22 Haziran 2016 Çarşamba

Umutsuz - Colleen Hoover || Kitap Yorumu



Hayatta insanı yere yıkan şeyler birer sınavdı, pes edip yerde kalmakla silkelenip yere düşmeden önce durduğundan daha dik bir şekilde ayağa kalkmak arasında bir seçim yapmaya zorluyorlardı.

  Umutsuz, uzun zaman önce okunmaya yeltenip okuyamadığım bir kitaptı. Öğrendim ki beyin tamamlanmamış şeyleri tamamlamak istermiş. Hatta bu eğilime Zeigarnik etkisi diyorlar. Ben de bu etkiyle kitabı tamamladım. Öncelikle Colleen Hoover'la tanışmamış bir okuyucuysanız bu kadının kitaplarına bayıldığımı bilmenizi isterim. Tipik bir Colleen Hoover kitabında önce gülerken sonra kendinizi ağlarken bulabilirsiniz. Kendisi aşk ve dramı hafif komediyle harmanlayıp bizlere sunmayı çok iyi becerir. Olayların kurgusu ve kaleminin güzelliği de size kitabı öyle bir sevdirir ki...
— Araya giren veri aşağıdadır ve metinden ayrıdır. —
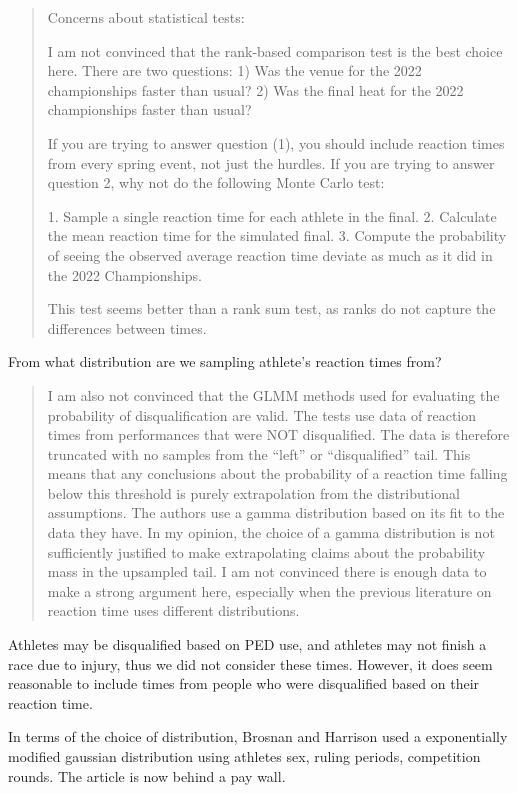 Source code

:\documentclass[12pt]{article}
\newenvironment{comment}%
{\begin{quotation}\noindent\small\it\color{darkblue}\ignorespaces%
}{\end{quotation}}
\begin{document}
\begin{comment}
Concerns about statistical tests:

I am not convinced that the rank-based comparison test is the best choice here.
There are two questions: 1) Was the venue for the 2022 championships faster than
usual? 2) Was the final heat for the 2022 championships faster than usual?

If you are trying to answer question (1), you should include reaction times from
every spring event, not just the hurdles. If you are trying to answer question
2, why not do the following Monte Carlo test:

1. Sample a single reaction time for each athlete in the final.
2. Calculate the mean reaction time for the simulated final.
3. Compute the probability of seeing the observed average reaction time deviate
as much as it did in the 2022 Championships.

This test seems better than a rank sum test, as ranks do not capture the
differences between times.

\end{comment}

From what distribution are we sampling athlete's reaction times from?


\begin{comment}
I am also not convinced that the GLMM methods used for evaluating the
probability of disqualification are valid. The tests use data of reaction times
from performances that were NOT disqualified.  The data is therefore truncated
with no samples from the “left” or “disqualified” tail. This means that any
conclusions about the probability of a reaction time falling below this
threshold is purely extrapolation from the distributional assumptions. The
authors use a gamma distribution based on its fit to the data they have. In my
opinion, the choice of a gamma distribution is not sufficiently justified to
make extrapolating claims about the probability mass in the upsampled tail. I am
not convinced there is enough data to make a strong argument here, especially
when the previous literature on reaction time uses different distributions.
\end{comment}
Athletes may be disqualified based on PED use, and athletes may not finish a race
due to injury, thus we did not consider these times.  However, it does seem
reasonable to include times from people who were disqualified based on their
reaction time.

In terms of the choice of distribution, Brosnan and Harrison used a exponentially
modified gaussian distribution using athletes sex, ruling periods, competition
rounds. The article is now behind a pay wall.
\end{document}

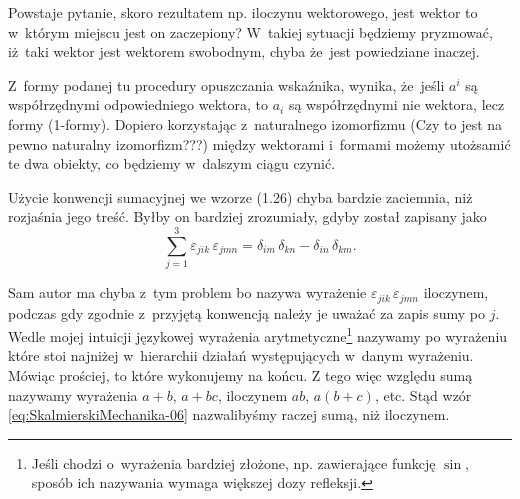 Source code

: \documentclass[a4paper,11pt]{article}
\begin{document}
Powstaje pytanie, skoro rezultatem np. iloczynu wektorowego, jest wektor to
w~którym miejscu jest on zaczepiony? W~takiej sytuacji będziemy pryzmować,
iż~taki wektor jest wektorem swobodnym, chyba że~jest powiedziane inaczej.

\vspace{\spaceFour}



 Z~formy podanej tu procedury opuszczania wskaźnika, wynika,
że~jeśli $a^{ i }$ są współrzędnymi odpowiedniego wektora, to $a_{ i }$ są
współrzędnymi nie wektora, lecz formy (1-formy). Dopiero korzystając
z~naturalnego izomorfizmu (Czy to jest na pewno naturalny izomorfizm???)
między wektorami i~formami możemy utożsamić te dwa obiekty, co będziemy
w~dalszym ciągu czynić.

\vspace{\spaceFour}



 Użycie konwencji sumacyjnej we wzorze (1.26) chyba bardzie zaciemnia, niż rozjaśnia jego treść. Byłby on bardziej zrozumiały, gdyby został zapisany jako
\begin{equation}
  \label{eq:SkalmierskiMechanika-06}
  \sum_{ j = 1 }^{ 3 } \varepsilon_{ j i k } \, \varepsilon_{ j m n }
  = \delta_{ i m } \, \delta_{ k n } - \delta_{ i n } \, \delta_{ k m }.
\end{equation}

Sam autor ma chyba z~tym problem bo nazywa wyrażenie
$\varepsilon_{ j i k } \, \varepsilon_{ j m n }$ iloczynem, podczas gdy zgodnie z~przyjętą
konwencją należy je uważać za zapis sumy po $j$. Wedle mojej intuicji
językowej wyrażenia arytmetyczne\footnote{Jeśli chodzi o~wyrażenia bardziej
  złożone, np. zawierające funkcję $\sin$, sposób ich nazywania wymaga
  większej dozy refleksji.} nazywamy po wyrażeniu które stoi najniżej
w~hierarchii działań występujących w~danym wyrażeniu. Mówiąc prościej,
to które wykonujemy na końcu. Z tego więc względu sumą nazywamy wyrażenia
$a + b$, $a + bc$, iloczynem $ab$, $a ( b + c )$, etc. Stąd wzór
\eqref{eq:SkalmierskiMechanika-06} nazwalibyśmy raczej sumą, niż iloczynem.
\end{document}

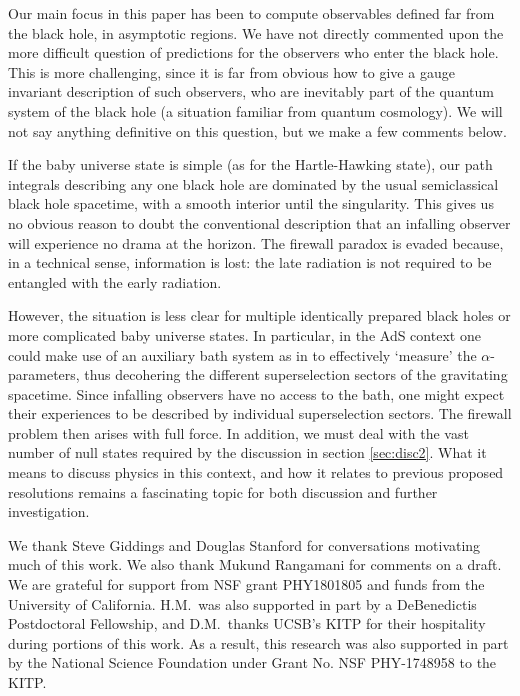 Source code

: \documentclass[letterpaper,12pt]{article}
\begin{document}
Our main focus in this paper has been to compute observables defined far from the black hole, in asymptotic regions. We have not directly commented upon the more difficult question of predictions for the observers who enter the black hole. This is more challenging, since it is far from obvious how to give a gauge invariant description of such observers, who are inevitably part of the quantum system of the black hole (a situation familiar from quantum cosmology). We will not say anything definitive on this question, but we make a few comments below.

If the baby universe state is simple (as for the Hartle-Hawking state), our path integrals describing any one black hole are dominated by the usual semiclassical black hole spacetime, with a smooth interior until the singularity. This gives us no obvious reason to doubt the conventional description that an infalling observer will experience no drama at the horizon. The firewall paradox \cite{Almheiri:2012rt,Almheiri:2013hfa} is evaded because, in a technical sense, information is lost: the late radiation is not required to be entangled with the early radiation.

However, the situation is less clear for multiple identically prepared black holes or more complicated baby universe states.  In particular, in the AdS context one could make use of an
auxiliary bath system as in \cite{Almheiri:2019psf} to effectively `measure' the $\alpha$-parameters, thus decohering the different superselection sectors of the gravitating spacetime.  Since infalling observers have no access to the bath, one might expect their experiences to be described by individual superselection sectors.  The firewall problem then arises with full force.  In addition, we must deal with the vast number of null states required by the discussion in section \ref{sec:disc2}. What it means to discuss physics in this context, and how it relates to previous proposed resolutions  remains a fascinating topic for both discussion and further investigation.


\acknowledgments

We thank Steve Giddings and Douglas Stanford for conversations motivating much of this work. We also thank Mukund Rangamani for comments on a draft. We are grateful for support from NSF grant PHY1801805 and funds from the University of California. H.M.~was also supported in part by a DeBenedictis Postdoctoral Fellowship, and D.M.~thanks UCSB's KITP for their hospitality during portions of this work.  As a result, this research was also supported in part by the National Science Foundation under Grant No. NSF PHY-1748958 to the KITP.
\end{document}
  Umutsuz ilk başta klişe başladı. Başlangıçta tek klişe olmayan şey Sky'ın televizyonu,telefonu ve internet erişimi olmayan bir kız olmasıydı. Sky bir gün Dean Holder'la karşılaşır ve hiç kimseye karşı bir şeyler hissedemeyen kızımız Holder'a kendini kaptırır. Holder çok yakışıklı,çekici olmasının yanı sıra sinirli bir yapıdadır falan filan. Dediğim gibi her şey tipik bir aşk kitabı gibiydi. Ancak buna aldanmayın. Kitapta bir gizem var ve siz gizemin çözüldüğünü sandığınız anda aslında bunun esas gizem olmadığını fark ediyorsunuz. Kitabın bulmaca gibi ilmek ilmek işlenmiş bir kurguya sahip olduğunu söyleyebilirim. 

  Gerçek bir sona sinirlenemezsin. Bazıları kötü olur. Asıl sahte mutlu sonlara sinirlenmelisin.

  Ben artık kitap okuya okuya kitapların kurgusunu çözebiliyorum. Umutsuz'un sır perdesini %90 tahmin edebildim. Bunu söyleme gereği duydum çünkü bazı yorumlarda insanlar çok şaşırdığını falan yazmıştı. Eğer birkaç sene önce okusam gerçekten sırrı çözemeyebilirdim ama artık okuya okuya tecrübe edindim. Buna rağmen kurgu güzeldi ve kitabın detaylarını çok beğendim. Sadece canımı sıkan bu iki genç aşığın sürekli mıçmıç,vıcık vıcık olmalarıydı. Bu durum bir yerden sonra ''uf yeter be'' dedirtti.


  Kendini umutsuz hissetmene neden olabilecek bir gerçeği öğrenmeyi mi tercih edersin yoksa yalanlara inanmaya devam etmeye mi?

   Ayrıca iki üç damla gözyaşı dökmüş olabilirim. Özellikle son 150 sayfa duygusaldı. Duygusal şeyleri okumayı sevdiğim göz önüne alırsa son sayfaları ilk başlara göre daha fazla sevdiğimi söyleyebilirim. Aynı olayları Yeni Bir Umut adlı kitapta Holder'ın ağzından okuma şansınız da var. Ancak olaylar aynı olduğu için bir süre okumamayı düşünüyorum. Zira merak ettiğim daha pek çok kitap var. Öncelikle onlara bir şans tanımak istiyorum.


  Colleen Hoover ne yazsa okurum. Hatta bizim dilimize çevrilmeyen çok fazla kitabı var ve inanın bunun için çok üzülüyorum. İngilizce okumak istiyorum ama cesaret edemedim henüz. Sanırım sözlüğe çok fazla bakıp sıkılmaktan korkuyorum. Umutsuz'a gelecek olursak duygusal aşk kitabı okumayı seviyorsanız size göre olduğunu söyleyebilirim.
  Şimdilik benden bu kadar.
  Umarım daha çok Colleen kitabında buluşuruz!